How to visualize and ABC transporter's substrate cavity waters using VMD
Table of Contents
ABC transporters form a super family of membrane-embedded proteins which plays a pivotal role in the cell. They translocate substrates across the cell membrane by alternating between an inward facing and and outward facing conformation using ATP hydrolysis. This conformational switch exposes substrate cavity to either cytoplasm or periplasm, leading to substrate uptake, import or export. It is very helpful to visualize and track the changes in the number of water molecules upon switching. To visualize waters in each state, one can use VMD software. The procedure to produce the following image is detailed in this page. You need a PDB to start (I used 4Q4H from TM287/288 here).

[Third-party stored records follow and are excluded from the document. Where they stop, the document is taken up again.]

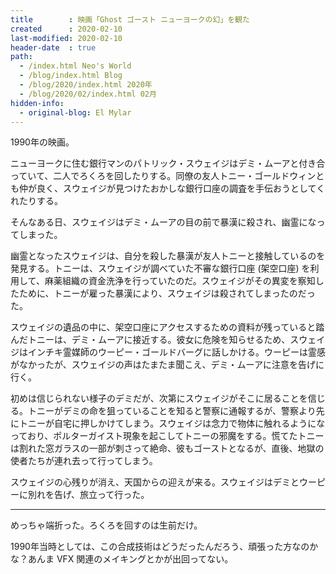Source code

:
 ```yaml
---
title        : 映画「Ghost ゴースト ニューヨークの幻」を観た
created      : 2020-02-10
last-modified: 2020-02-10
header-date  : true
path:
  - /index.html Neo's World
  - /blog/index.html Blog
  - /blog/2020/index.html 2020年
  - /blog/2020/02/index.html 02月
hidden-info:
  - original-blog: El Mylar
---
```


1990年の映画。

ニューヨークに住む銀行マンのパトリック・スウェイジはデミ・ムーアと付き合っていて、二人でろくろを回したりする。同僚の友人トニー・ゴールドウィンとも仲が良く、スウェイジが見つけたおかしな銀行口座の調査を手伝おうとしてくれたりする。

そんなある日、スウェイジはデミ・ムーアの目の前で暴漢に殺され、幽霊になってしまった。

幽霊となったスウェイジは、自分を殺した暴漢が友人トニーと接触しているのを発見する。トニーは、スウェイジが調べていた不審な銀行口座 (架空口座) を利用して、麻薬組織の資金洗浄を行っていたのだ。スウェイジがその異変を察知したために、トニーが雇った暴漢により、スウェイジは殺されてしまったのだった。

スウェイジの遺品の中に、架空口座にアクセスするための資料が残っていると踏んだトニーは、デミ・ムーアに接近する。彼女に危険を知らせるため、スウェイジはインチキ霊媒師のウーピー・ゴールドバーグに話しかける。ウーピーは霊感がなかったが、スウェイジの声はたまたま聞こえ、デミ・ムーアに注意を告げに行く。

初めは信じられない様子のデミだが、次第にスウェイジがそこに居ることを信じる。トニーがデミの命を狙っていることを知ると警察に通報するが、警察より先にトニーが自宅に押しかけてしまう。スウェイジは念力で物体に触れるようになっており、ポルターガイスト現象を起こしてトニーの邪魔をする。慌てたトニーは割れた窓ガラスの一部が刺さって絶命、彼もゴーストとなるが、直後、地獄の使者たちが連れ去って行ってしまう。

スウェイジの心残りが消え、天国からの迎えが来る。スウェイジはデミとウーピーに別れを告げ、旅立って行った。

---

めっちゃ端折った。ろくろを回すのは生前だけ。

1990年当時としては、この合成技術はどうだったんだろう、頑張った方なのかな？あんま VFX 関連のメイキングとかが出回ってない。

1 Center the structure to the VMD origin
Sometimes the principal axes of the structure do not coincide with VMD origin due to different crystal symmetry. You should do this to assure that solvation box covers the whole backbone. To be able to achieve this, you need to download two packages and put it somewhere you can access in VMD, Orient and la101psx. The full procedure is written here. You need to extract these two packages to a place you remember later. Under GNU/Linux:
tar -xvzf orient.tar.gz tar -xvzf la101psx.tar.gz
Under windows you can use 7-zip. Once they're extracted, open VMD and load your protein. Then open Tk console from Extensions tab in VMD and run the following command with the directory name you put those two packages in:
lappend auto_path /home/vmd-1.9.3/packages/orient lappend auto_path /home/vmd-1.9.3/packages/la101psx
now run the following to align the principal axes:
package require Orient namespace import Orient::orient set sel [atomselect top "all"] set I [draw principalaxes $sel] set A [orient $sel [lindex $I 2] {0 0 1}] $sel move $A set I [draw principalaxes $sel] set A [orient $sel [lindex $I 1] {0 1 0}] $sel move $A set I [draw principalaxes $sel]

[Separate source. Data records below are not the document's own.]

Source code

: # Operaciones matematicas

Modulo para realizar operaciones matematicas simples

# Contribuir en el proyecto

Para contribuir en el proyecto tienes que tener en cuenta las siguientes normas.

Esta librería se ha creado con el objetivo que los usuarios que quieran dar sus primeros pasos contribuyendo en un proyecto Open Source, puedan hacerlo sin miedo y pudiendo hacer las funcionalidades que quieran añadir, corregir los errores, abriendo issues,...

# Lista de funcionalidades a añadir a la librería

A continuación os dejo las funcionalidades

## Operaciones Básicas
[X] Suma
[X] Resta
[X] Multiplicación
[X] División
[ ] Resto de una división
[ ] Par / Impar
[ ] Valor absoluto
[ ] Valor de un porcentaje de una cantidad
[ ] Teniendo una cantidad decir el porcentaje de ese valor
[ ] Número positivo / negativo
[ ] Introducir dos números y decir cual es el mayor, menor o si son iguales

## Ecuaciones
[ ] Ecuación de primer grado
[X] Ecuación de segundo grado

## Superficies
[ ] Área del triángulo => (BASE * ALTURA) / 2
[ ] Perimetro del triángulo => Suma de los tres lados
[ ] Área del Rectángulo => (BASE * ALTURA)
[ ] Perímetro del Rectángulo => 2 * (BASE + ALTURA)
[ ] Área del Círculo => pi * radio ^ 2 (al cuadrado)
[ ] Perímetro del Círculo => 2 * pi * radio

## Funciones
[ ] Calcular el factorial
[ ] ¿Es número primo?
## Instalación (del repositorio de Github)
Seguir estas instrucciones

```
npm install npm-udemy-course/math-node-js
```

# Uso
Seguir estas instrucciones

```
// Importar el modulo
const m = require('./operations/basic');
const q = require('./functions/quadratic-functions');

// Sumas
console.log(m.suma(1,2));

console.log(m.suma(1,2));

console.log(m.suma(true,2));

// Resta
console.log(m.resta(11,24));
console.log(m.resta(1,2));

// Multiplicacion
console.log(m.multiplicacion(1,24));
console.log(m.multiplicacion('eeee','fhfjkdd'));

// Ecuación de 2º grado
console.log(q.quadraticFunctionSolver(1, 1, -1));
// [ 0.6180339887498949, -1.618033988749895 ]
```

If you want to remove the axes which are shown, just run:
draw delete all
2 Create PSF model of the protein
Open Extentions>Modeling>Automatic PSF Builder and select output file you want to be created. Click Load input files then Guess and split chains using current selections then Create chains and finally Apply patches and finish PSF/PDB.
3 Create Solvation box
Open Extensions>Modeling>Add Solvation Box. Default values are fine and in the PDB and PSF file fields should be filled with correct values. Then just click Solvate and you'll get this type of output:
4 Limit visualized water molecules to the ones in the cavity
We should only show the water molecules which are in the cavity. For this we need to use Graphics>representations window. Pick solvate in the Selected Molecule on top and enter the following for Selected Atoms:
waters and z<100 and z>-25
Start experimenting with values to limit the waters in the z-axis to the cavity. Do the same for x and y axes. My adjusted values were:
waters and z<65 and z>-5 and x>-70 and x<-45 and y>-6 and y<14
This gave me the final output I looked for. You can change the Drawing Method to QuickSurf to have a nice surface of water inside the cavity.